What to produce:
Could you restate every entry word for word, leaving the pictures out?

Data in this exercise:
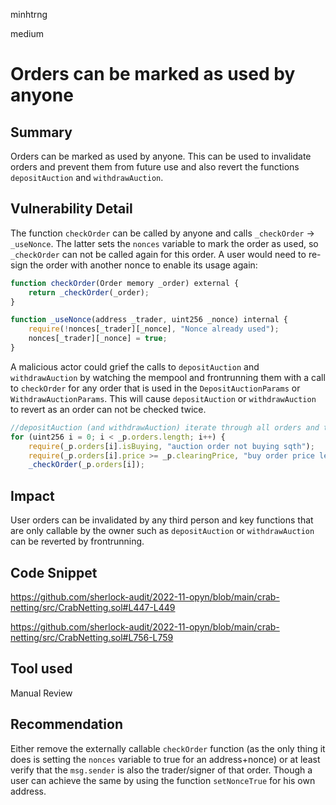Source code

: minhtrng

medium

# Orders can be marked as used by anyone

## Summary

Orders can be marked as used by anyone. This can be used to invalidate orders and prevent them from future use and also revert the functions `depositAuction` and `withdrawAuction`.

## Vulnerability Detail

The function `checkOrder` can be called by anyone and calls `_checkOrder` -> `_useNonce`. The latter sets the `nonces` variable to mark the order as used, so `_checkOrder` can not be called again for this order. A user would need to re-sign the order with another nonce to enable its usage again:

```js
function checkOrder(Order memory _order) external {
    return _checkOrder(_order);
}

function _useNonce(address _trader, uint256 _nonce) internal {
    require(!nonces[_trader][_nonce], "Nonce already used");
    nonces[_trader][_nonce] = true;
}
```

A malicious actor could grief the calls to `depositAuction` and `withdrawAuction` by watching the mempool and frontrunning them with a call to `checkOrder` for any order that is used in the `DepositAuctionParams` or `WithdrawAuctionParams`. This will cause `depositAuction` or `withdrawAuction` to revert as an order can not be checked twice.

```js 
//depositAuction (and withdrawAuction) iterate through all orders and try to check them
for (uint256 i = 0; i < _p.orders.length; i++) {
    require(_p.orders[i].isBuying, "auction order not buying sqth");
    require(_p.orders[i].price >= _p.clearingPrice, "buy order price less than clearing");
    _checkOrder(_p.orders[i]);
```

## Impact

User orders can be invalidated by any third person and key functions that are only callable by the owner such as `depositAuction` or `withdrawAuction` can be reverted by frontrunning.

## Code Snippet

https://github.com/sherlock-audit/2022-11-opyn/blob/main/crab-netting/src/CrabNetting.sol#L447-L449

https://github.com/sherlock-audit/2022-11-opyn/blob/main/crab-netting/src/CrabNetting.sol#L756-L759

## Tool used

Manual Review

## Recommendation

Either remove the externally callable `checkOrder` function (as the only thing it does is setting the `nonces` variable to true for an address+nonce) or at least verify that the `msg.sender` is also the trader/signer of that order. Though a user can achieve the same by using the function `setNonceTrue` for his own address.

Result for this task:
Source code

: minhtrng

medium

# Orders can be marked as used by anyone

## Summary

Orders can be marked as used by anyone. This can be used to invalidate orders and prevent them from future use and also revert the functions `depositAuction` and `withdrawAuction`.

## Vulnerability Detail

The function `checkOrder` can be called by anyone and calls `_checkOrder` -> `_useNonce`. The latter sets the `nonces` variable to mark the order as used, so `_checkOrder` can not be called again for this order. A user would need to re-sign the order with another nonce to enable its usage again:

```js
function checkOrder(Order memory _order) external {
    return _checkOrder(_order);
}

function _useNonce(address _trader, uint256 _nonce) internal {
    require(!nonces[_trader][_nonce], "Nonce already used");
    nonces[_trader][_nonce] = true;
}
```

A malicious actor could grief the calls to `depositAuction` and `withdrawAuction` by watching the mempool and frontrunning them with a call to `checkOrder` for any order that is used in the `DepositAuctionParams` or `WithdrawAuctionParams`. This will cause `depositAuction` or `withdrawAuction` to revert as an order can not be checked twice.

```js 
//depositAuction (and withdrawAuction) iterate through all orders and try to check them
for (uint256 i = 0; i < _p.orders.length; i++) {
    require(_p.orders[i].isBuying, "auction order not buying sqth");
    require(_p.orders[i].price >= _p.clearingPrice, "buy order price less than clearing");
    _checkOrder(_p.orders[i]);
```

## Impact

User orders can be invalidated by any third person and key functions that are only callable by the owner such as `depositAuction` or `withdrawAuction` can be reverted by frontrunning.

## Code Snippet

https://github.com/sherlock-audit/2022-11-opyn/blob/main/crab-netting/src/CrabNetting.sol#L447-L449

https://github.com/sherlock-audit/2022-11-opyn/blob/main/crab-netting/src/CrabNetting.sol#L756-L759

## Tool used

Manual Review

## Recommendation

Either remove the externally callable `checkOrder` function (as the only thing it does is setting the `nonces` variable to true for an address+nonce) or at least verify that the `msg.sender` is also the trader/signer of that order. Though a user can achieve the same by using the function `setNonceTrue` for his own address.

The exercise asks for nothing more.